Xizhimen station on the No 2 metro line will be the first to be renovated, with the entire project due for completion by the end of next year.

Basins at the toilets in the 30 subway stations will be lowered to help people in wheelchairs. Railings will be equipped at two sides of every lavatory.

Special paths for the blind will be laid on all passageways in subway stations.

The height of public telephones in the stations will also be lowered to 1 metre.

Signs will be installed to clearly point out what seating is designated for the disabled and some signs will use braille, to help blind people find their way around.

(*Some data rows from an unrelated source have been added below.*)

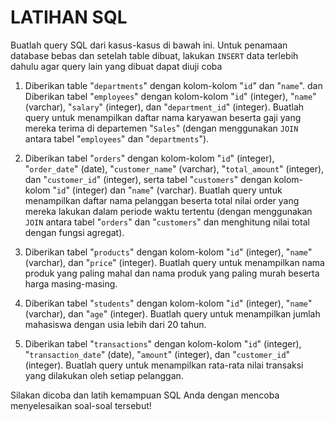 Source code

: # LATIHAN SQL

Buatlah query SQL dari kasus-kasus di bawah ini. Untuk penamaan database bebas dan setelah table dibuat, lakukan `INSERT` data terlebih dahulu agar query lain yang dibuat dapat diuji coba

1. Diberikan table "`departments`" dengan kolom-kolom "`id`" dan "`name`". dan Diberikan tabel "`employees`" dengan kolom-kolom "`id`" (integer), "`name`" (varchar), "`salary`" (integer), dan "`department_id`" (integer). Buatlah query untuk menampilkan daftar nama karyawan beserta gaji yang mereka terima di departemen "`Sales`" (dengan menggunakan `JOIN` antara tabel "`employees`" dan "`departments`").

1. Diberikan tabel "`orders`" dengan kolom-kolom "`id`" (integer), "`order_date`" (date), "`customer_name`" (varchar), "`total_amount`" (integer), dan "`customer_id`" (integer), serta tabel "`customers`" dengan kolom-kolom "`id`" (integer) dan "`name`" (varchar). Buatlah query untuk menampilkan daftar nama pelanggan beserta total nilai order yang mereka lakukan dalam periode waktu tertentu (dengan menggunakan `JOIN` antara tabel "`orders`" dan "`customers`" dan menghitung nilai total dengan fungsi agregat).

1. Diberikan tabel "`products`" dengan kolom-kolom "`id`" (integer), "`name`" (varchar), dan "`price`" (integer). Buatlah query untuk menampilkan nama produk yang paling mahal dan nama produk yang paling murah beserta harga masing-masing.

1. Diberikan tabel "`students`" dengan kolom-kolom "`id`" (integer), "`name`" (varchar), dan "`age`" (integer). Buatlah query untuk menampilkan jumlah mahasiswa dengan usia lebih dari 20 tahun.

1. Diberikan tabel "`transactions`" dengan kolom-kolom "`id`" (integer), "`transaction_date`" (date), "`amount`" (integer), dan "`customer_id`" (integer). Buatlah query untuk menampilkan rata-rata nilai transaksi yang dilakukan oleh setiap pelanggan.

Silakan dicoba dan latih kemampuan SQL Anda dengan mencoba menyelesaikan soal-soal tersebut!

A facility similar to a forklift truck will be installed at Xizhimen station to help people in wheelchairs get from one floor to another by simply pressing a button, the first one of its kind in China.

Sources with the Beijing Urban Construction Design Institute said that the layout for the renovation projects has been completed.

The whole renovation project will cost over 10 million yuan (US$1.2 million), including 500,000 yuan (US$60,000) for the work at Xizhimen.

Renovation work

The renovation work will be done during the night and the operation of the two subway lines will not be affected.

As the first two metro lines to be built in Beijing, the No 1 and No 2 lines have been operational for over 30 years.

The lack of barrier-free facilities has greatly inconvenienced the disabled, sources said.

The Beijing Municipal People's Congress - the local legislature - adopted the Beijing Regulation on Construction and Management of Barrier-free Facilities in April.

The regulation, which came into force in May, is the first ever local legislation on the issue in the country.

According to the regulation, public transport facilities should take the lead in adding facilities convenient for the disabled, as well as hospitals, banks, airports, railway stations, public toilets and parks.

Among the total population of Beijing - 14.7 million, 622,000 are disabled people and 1.9 million are senior citizens.

China's first special path for the blind was introduced on the city's Landianchang Street in 1988.

More than 3,000 buildings have so far been renovated in Beijing to make them more convenient for disabled people.

A total of 808 kilometres of special paths for the blind and 200 barrier-free public toilets have been built in the city.

But experts have pointed out that as an international metropolis and the city to host the 2008 Olympic Games, Beijing still needs more barrier-free facilities.